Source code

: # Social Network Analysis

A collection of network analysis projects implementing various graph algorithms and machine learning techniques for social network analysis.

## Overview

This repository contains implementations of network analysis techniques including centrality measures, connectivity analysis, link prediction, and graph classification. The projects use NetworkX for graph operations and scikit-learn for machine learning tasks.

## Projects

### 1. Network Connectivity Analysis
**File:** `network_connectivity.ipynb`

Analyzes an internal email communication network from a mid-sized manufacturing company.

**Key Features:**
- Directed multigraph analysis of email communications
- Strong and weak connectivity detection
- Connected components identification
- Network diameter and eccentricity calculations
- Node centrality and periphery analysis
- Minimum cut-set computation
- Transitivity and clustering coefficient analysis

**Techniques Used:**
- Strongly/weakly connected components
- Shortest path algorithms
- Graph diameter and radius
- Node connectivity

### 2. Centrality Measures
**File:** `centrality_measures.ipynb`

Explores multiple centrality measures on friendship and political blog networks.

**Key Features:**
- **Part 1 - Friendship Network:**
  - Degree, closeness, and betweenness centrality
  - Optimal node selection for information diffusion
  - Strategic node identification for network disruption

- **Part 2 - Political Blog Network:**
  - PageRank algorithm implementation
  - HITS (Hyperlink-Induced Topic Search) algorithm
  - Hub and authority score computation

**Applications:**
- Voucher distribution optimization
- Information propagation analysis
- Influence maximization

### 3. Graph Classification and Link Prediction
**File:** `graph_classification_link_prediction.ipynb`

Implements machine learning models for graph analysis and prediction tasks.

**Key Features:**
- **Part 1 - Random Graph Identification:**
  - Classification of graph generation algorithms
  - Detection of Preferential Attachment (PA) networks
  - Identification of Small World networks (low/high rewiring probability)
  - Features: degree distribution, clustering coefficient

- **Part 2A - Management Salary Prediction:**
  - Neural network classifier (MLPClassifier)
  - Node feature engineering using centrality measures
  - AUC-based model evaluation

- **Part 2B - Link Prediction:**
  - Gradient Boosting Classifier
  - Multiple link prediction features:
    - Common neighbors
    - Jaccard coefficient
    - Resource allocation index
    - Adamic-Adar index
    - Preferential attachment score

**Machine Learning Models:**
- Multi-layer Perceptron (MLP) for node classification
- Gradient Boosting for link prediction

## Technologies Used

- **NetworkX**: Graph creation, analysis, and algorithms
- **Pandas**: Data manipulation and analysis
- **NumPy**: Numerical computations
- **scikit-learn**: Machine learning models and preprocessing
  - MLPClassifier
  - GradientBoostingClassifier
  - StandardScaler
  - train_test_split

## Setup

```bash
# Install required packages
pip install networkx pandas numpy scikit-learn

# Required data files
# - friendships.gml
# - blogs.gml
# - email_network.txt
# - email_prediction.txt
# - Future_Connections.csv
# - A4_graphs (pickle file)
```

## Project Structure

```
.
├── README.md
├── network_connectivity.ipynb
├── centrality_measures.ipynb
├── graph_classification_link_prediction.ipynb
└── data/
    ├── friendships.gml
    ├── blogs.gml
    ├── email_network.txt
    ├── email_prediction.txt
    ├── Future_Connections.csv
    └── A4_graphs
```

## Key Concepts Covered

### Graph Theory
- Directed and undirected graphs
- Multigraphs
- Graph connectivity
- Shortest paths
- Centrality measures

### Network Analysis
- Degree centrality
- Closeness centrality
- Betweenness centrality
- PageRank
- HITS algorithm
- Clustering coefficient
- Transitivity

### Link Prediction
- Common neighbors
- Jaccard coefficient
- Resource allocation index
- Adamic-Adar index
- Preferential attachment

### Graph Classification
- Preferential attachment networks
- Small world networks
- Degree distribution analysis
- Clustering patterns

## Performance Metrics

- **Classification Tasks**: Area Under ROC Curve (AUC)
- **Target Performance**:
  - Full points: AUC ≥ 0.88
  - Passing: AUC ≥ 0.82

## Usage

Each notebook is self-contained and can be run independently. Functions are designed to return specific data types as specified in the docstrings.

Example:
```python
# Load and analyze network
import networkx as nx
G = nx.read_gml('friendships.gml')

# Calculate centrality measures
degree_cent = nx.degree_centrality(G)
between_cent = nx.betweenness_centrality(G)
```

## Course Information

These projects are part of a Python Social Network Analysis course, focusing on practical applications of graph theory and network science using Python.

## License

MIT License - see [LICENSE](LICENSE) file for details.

═══

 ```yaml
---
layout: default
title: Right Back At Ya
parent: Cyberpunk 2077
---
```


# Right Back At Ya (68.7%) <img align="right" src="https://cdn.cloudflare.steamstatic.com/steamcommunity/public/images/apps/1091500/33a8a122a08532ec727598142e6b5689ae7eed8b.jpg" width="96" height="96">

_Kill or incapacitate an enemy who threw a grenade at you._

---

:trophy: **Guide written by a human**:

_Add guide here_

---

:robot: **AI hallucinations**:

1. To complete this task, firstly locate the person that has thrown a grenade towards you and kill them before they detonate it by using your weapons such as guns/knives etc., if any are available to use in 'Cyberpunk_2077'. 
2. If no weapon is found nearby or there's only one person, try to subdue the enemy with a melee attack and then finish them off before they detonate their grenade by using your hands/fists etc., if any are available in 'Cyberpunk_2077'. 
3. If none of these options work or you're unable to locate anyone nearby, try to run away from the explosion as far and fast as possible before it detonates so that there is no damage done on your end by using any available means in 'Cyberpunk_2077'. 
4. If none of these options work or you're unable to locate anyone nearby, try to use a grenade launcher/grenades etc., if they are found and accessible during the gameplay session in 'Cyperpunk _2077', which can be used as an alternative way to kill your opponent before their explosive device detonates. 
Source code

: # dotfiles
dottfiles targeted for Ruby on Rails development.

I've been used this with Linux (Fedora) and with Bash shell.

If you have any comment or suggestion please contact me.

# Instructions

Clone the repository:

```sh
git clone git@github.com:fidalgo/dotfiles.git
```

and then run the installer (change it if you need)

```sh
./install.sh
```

═══

◆ **TRY IT**
Search the listing above for the string "Performance" and return each line it appears on.

◆ **EXERCISE OUTPUT**
## Performance Metrics
- **Target Performance**:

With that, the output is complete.